Tinggalkan Pendapat Kami bila Bertentangan dengan Al-Quran dan Sunnah

Bismillaahirrahmaanirrahiim
Assalamu'alaikum warahmatullaah wabarakaatuh


"Jangan melihat siapa yang bicara tapi lihatlah apa yang dibicarakan" (Ali bin Abi Thalib)

Imam Empat Mazhab: "Tinggalkan Pendapat Kami bila Bertentangan dengan Al-Q
uran dan Sunnah!"

Pernyataan Para Imam Madzhab untuk Mengikuti Sunnah dan Meninggalkan yang Menyalahinya.

Pernyataan para Imam Madzhab ini dikutipkan dari Pendahuluan Buku "Sifat Shalat Nabi Shallallahu Alaihi wa Sallam" Karya: Syeikh Muhammad Nashiruddin Al-Albani.



Imam Abu Hanifah

Imam madzhab yang pertama adalah Abu Hanifah Nu’man bin Tsabit. Para muridnya telah meriwayatkan berbagai macam perkataan dan pernyataan beliau yang seluruhnya mengandung satu tujuan, yaitu kewajiban berpegang pada Hadits Nabi Shallallahu Alaihi wa Sallam dan meninggalkan sikap membeo pendapat-pendapat para imam bila bertentangan dengan Hadits Nabi Shallallahu Alaihi wa Sallam.
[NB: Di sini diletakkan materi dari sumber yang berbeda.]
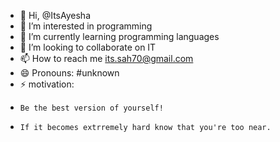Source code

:- 👋 Hi, @ItsAyesha
- 👀 I’m interested in programming 
- 🌱 I’m currently learning programming languages
- 💞️ I’m looking to collaborate on IT
- 📫 How to reach me its.sah70@gmail.com
- 😄 Pronouns: #unknown
- ⚡ motivation:
-     Be the best version of yourself!
-     If it becomes extrremely hard know that you're too near.

<!---
ItsAyes/ItsAyes is a ✨ special ✨ repository because its `README.md` (this file) appears on your GitHub profile.
You can click the Preview link to take a look at your changes.
--->
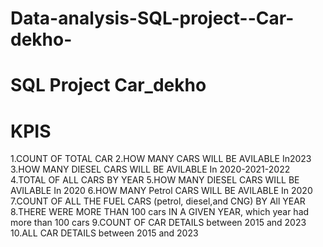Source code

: # Data-analysis-SQL-project--Car-dekho-
# SQL Project Car_dekho 

# KPIS
1.COUNT OF TOTAL CAR
2.HOW MANY CARS WILL BE AVILABLE In2023
3.HOW MANY DIESEL CARS WILL BE AVILABLE In 2020-2021-2022
4.TOTAL OF ALL CARS BY YEAR
5.HOW MANY DIESEL CARS WILL BE AVILABLE In 2020
6.HOW MANY Petrol CARS WILL BE AVILABLE In 2020
7.COUNT OF ALL THE FUEL CARS (petrol, diesel,and CNG) BY All YEAR
8.THERE WERE MORE THAN 100 cars IN A GIVEN YEAR, which year had more than 100 cars
9.COUNT OF CAR DETAILS between 2015 and 2023
10.ALL CAR DETAILS between 2015 and 2023 
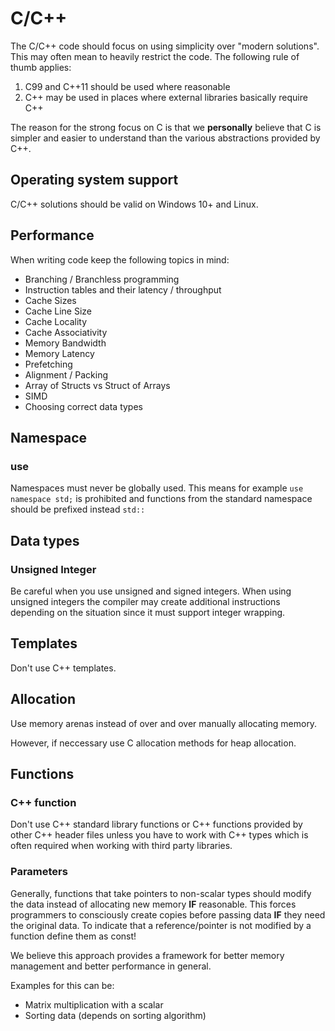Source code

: # C/C++

The C/C++ code should focus on using simplicity over "modern solutions". This may often mean to heavily restrict the code. The following rule of thumb applies:

1. C99 and C++11 should be used where reasonable
2. C++ may be used in places where external libraries basically require C++

The reason for the strong focus on C is that we **personally** believe that C is simpler and easier to understand than the various abstractions provided by C++.

## Operating system support

C/C++ solutions should be valid on Windows 10+ and Linux.

## Performance

When writing code keep the following topics in mind:

* Branching / Branchless programming
* Instruction tables and their latency / throughput
* Cache Sizes
* Cache Line Size
* Cache Locality
* Cache Associativity
* Memory Bandwidth
* Memory Latency
* Prefetching
* Alignment / Packing
* Array of Structs vs Struct of Arrays
* SIMD
* Choosing correct data types

## Namespace

### use

Namespaces must never be globally used. This means for example `use namespace std;` is prohibited and functions from the standard namespace should be prefixed instead `std::`

## Data types

### Unsigned Integer

Be careful when you use unsigned and signed integers. When using unsigned integers the compiler may create additional instructions depending on the situation since it must support integer wrapping.

## Templates

Don't use C++ templates.

## Allocation

Use memory arenas instead of over and over manually allocating memory.

However, if neccessary use C allocation methods for heap allocation.

## Functions

### C++ function

Don't use C++ standard library functions or C++ functions provided by other C++ header files unless you have to work with C++ types which is often required when working with third party libraries.

### Parameters

Generally, functions that take pointers to non-scalar types should modify the data instead of allocating new memory **IF** reasonable. This forces programmers to consciously create copies before passing data **IF** they need the original data. To indicate that a reference/pointer is not modified by a function define them as const!

We believe this approach provides a framework for better memory management and better performance in general.

Examples for this can be:

* Matrix multiplication with a scalar
* Sorting data (depends on sorting algorithm)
Ucapan beliau:

"Jika suatu Hadits shahih, itulah madzhabku."

"Tidak hahal bagi seseorang mengikuti perkataan kami bila ia tidak tahu darimana kami mengambil sumbernya."

Pada riwayat lain dikatakan bahwa beliau mengatakan. "Orang yang tidak mengetahui dalilku, haram baginya menggunakan pendapatku untuk memberikan fatwa."
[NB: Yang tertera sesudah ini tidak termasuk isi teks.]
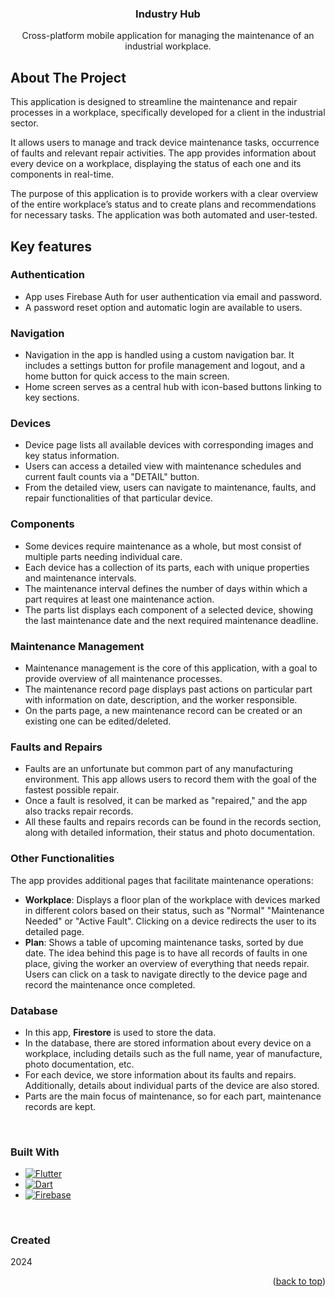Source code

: <a id="readme-top"></a>

<!-- HEADER -->
<div align="center">
  <h3 align="center">Industry Hub</h3>
  <p align="center">
    Cross-platform mobile application for managing the maintenance of an industrial workplace.
  </p>
</div>

<!-- ABOUT THE PROJECT -->
## About The Project
This application is designed to streamline the maintenance and repair processes in a workplace, specifically developed for a client in the industrial sector.<br>

It allows users to manage and track device maintenance tasks, occurrence of faults and relevant repair activities. The app provides information about every device on a workplace, displaying the status of each one and its components in real-time.<br>

The purpose of this application is to provide workers with a clear overview of the entire workplace’s status and to create plans and recommendations for necessary tasks. The application was both automated and user-tested.

## Key features

### Authentication
- App uses Firebase Auth for user authentication via email and password.<br>
- A password reset option and automatic login are available to users.<br>

### Navigation
- Navigation in the app is handled using a custom navigation bar. It includes a settings button for profile management and logout, and a home button for quick access to the main screen.<br>
- Home screen serves as a central hub with icon-based buttons linking to key sections.

### Devices
- Device page lists all available devices with corresponding images and key status information.<br>
- Users can access a detailed view with maintenance schedules and current fault counts via a "DETAIL" button.<br>
- From the detailed view, users can navigate to maintenance, faults, and repair functionalities of that particular device.

### Components
- Some devices require maintenance as a whole, but most consist of multiple parts needing individual care.<br>
- Each device has a collection of its parts, each with unique properties and maintenance intervals.<br>
- The maintenance interval defines the number of days within which a part requires at least one maintenance action.<br>
- The parts list displays each component of a selected device, showing the last maintenance date and the next required maintenance deadline.

### Maintenance Management
- Maintenance management is the core of this application, with a goal to provide overview of all maintenance processes.<br>
- The maintenance record page displays past actions on particular part with information on date, description, and the worker responsible.<br>
- On the parts page, a new maintenance record can be created or an existing one can be edited/deleted.<br>

### Faults and Repairs
- Faults are an unfortunate but common part of any manufacturing environment. This app allows users to record them with the goal of the fastest possible repair.<br>
- Once a fault is resolved, it can be marked as "repaired," and the app also tracks repair records.<br>
- All these faults and repairs records can be found in the records section, along with detailed information, their status and photo documentation.<br>

### Other Functionalities
The app provides additional pages that facilitate maintenance operations:

- **Workplace**: Displays a floor plan of the workplace with devices marked in different colors based on their status, such as "Normal" "Maintenance Needed" or "Active Fault". Clicking on a device redirects the user to its detailed page.<br>
- **Plan**: Shows a table of upcoming maintenance tasks, sorted by due date. The idea behind this page is to have all records of faults in one place, giving the worker an overview of everything that needs repair. Users can click on a task to navigate directly to the device page and record the maintenance once completed.<br>

### Database
- In this app, **Firestore** is used to store the data.<br>
- In the database, there are stored information about every device on a workplace, including details such as the full name, year of manufacture, photo documentation, etc.<br>
- For each device, we store information about its faults and repairs. Additionally, details about individual parts of the device are also stored.<br>
- Parts are the main focus of maintenance, so for each part, maintenance records are kept.

<br>

<!-- TOOLS -->
### Built With  

* [![Flutter][Flutter.com]][Flutter-url]
* [![Dart][Dart.com]][Dart-url]  
* [![Firebase][Firebase.com]][Firebase-url]  

<!-- LINKS -->  
[Flutter.com]: https://img.shields.io/badge/Flutter-02569B?style=for-the-badge&logo=flutter&logoColor=white  
[Flutter-url]: https://flutter.dev  
[Firebase.com]: https://img.shields.io/badge/Firebase-FFCB2F?style=for-the-badge&logo=firebase&logoColor=black  
[Firebase-url]: https://firebase.google.com  
[Dart.com]: https://img.shields.io/badge/Dart-0175C2?style=for-the-badge&logo=dart&logoColor=white  
[Dart-url]: https://dart.dev  

<br>

### Created  
2024

<p align="right">(<a href="#readme-top">back to top</a>)</p>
Pada riwayat lain ditambahkan: "Kami hanyalah seorang manusia. Hari ini kami berpendapat demikian tetapi besok kami mencabutnya."

Pada riwayat lain lagi dikatakan: "Wahai Ya'qub (Abu Yusuf), celakalah kamu! Janganlah kamu tulis semua yang kamu dengar dariku. Hari ini saya berpendapat demikian, tapi hari esok saya meninggalkannya. Besok saya berpendapat demikian, tapi hari berikutnya saya meninggalkanya."
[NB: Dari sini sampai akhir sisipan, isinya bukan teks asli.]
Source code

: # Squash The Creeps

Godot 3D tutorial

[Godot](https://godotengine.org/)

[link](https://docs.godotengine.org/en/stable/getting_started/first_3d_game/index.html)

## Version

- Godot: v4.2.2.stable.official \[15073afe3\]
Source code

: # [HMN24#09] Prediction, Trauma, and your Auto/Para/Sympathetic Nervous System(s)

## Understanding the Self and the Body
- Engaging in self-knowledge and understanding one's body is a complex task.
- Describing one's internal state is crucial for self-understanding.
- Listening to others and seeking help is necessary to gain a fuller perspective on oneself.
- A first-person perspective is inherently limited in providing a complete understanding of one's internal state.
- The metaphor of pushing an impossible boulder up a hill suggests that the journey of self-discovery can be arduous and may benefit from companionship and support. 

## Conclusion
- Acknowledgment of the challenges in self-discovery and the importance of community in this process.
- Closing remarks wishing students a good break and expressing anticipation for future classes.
"Kalau saya mengemukakan suatu pendapat yang bertentangan dengan Al-Qur’an dan Hadits Rasullullah Shallallahu Alaihi wa Sallam, tinggalkanlah pendapatku itu."



Imam Malik bin Anas

Imam Malik bin Anas menyatakan:
"Saya hanyalah seorang manusia, terkadang salah, terkadang benar. Oleh karena itu, telitilah pendapatku. Bila sesuai dengan Al-Qur’an dan Sunnah, ambilah; dan bila tidak sesuai dengan Al-Qur’an dan Sunnah, tinggalkanlah."

"Siapapun perkataannya bisa ditolak dan bisa diterima, kecuali hanya Nabi Shallallahu Alaihi wa Sallam sendiri."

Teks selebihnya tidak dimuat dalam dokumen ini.